[Plain-text document sources]

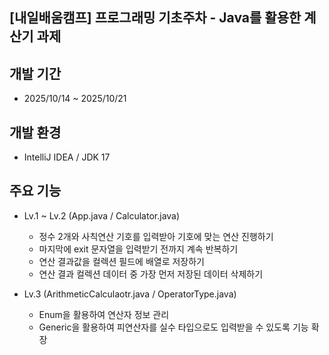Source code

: ## [내일배움캠프] 프로그래밍 기초주차 - Java를 활용한 계산기 과제

## 개발 기간
* 2025/10/14 ~ 2025/10/21

## 개발 환경
* IntelliJ IDEA / JDK 17

## 주요 기능
  * Lv.1 ~ Lv.2 (App.java / Calculator.java)
    - 정수 2개와 사칙연산 기호를 입력받아 기호에 맞는 연산 진행하기
    - 마지막에 exit 문자열을 입력받기 전까지 계속 반복하기
    - 연산 결과값을 컬렉션 필드에 배열로 저장하기
    - 연산 결과 컬렉션 데이터 중 가장 먼저 저장된 데이터 삭제하기

  * Lv.3 (ArithmeticCalculaotr.java / OperatorType.java)
    - Enum을 활용하여 연산자 정보 관리
    - Generic을 활용하여 피연산자를 실수 타입으로도 입력받을 수 있도록 기능 확장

Exercise => Output nothing but the line containing "(ArithmeticCalculaotr.java / OperatorType.java)" and each line after it in the entries above, exactly as written.

Solution to this exercise =>
  * Lv.3 (ArithmeticCalculaotr.java / OperatorType.java)
    - Enum을 활용하여 연산자 정보 관리
    - Generic을 활용하여 피연산자를 실수 타입으로도 입력받을 수 있도록 기능 확장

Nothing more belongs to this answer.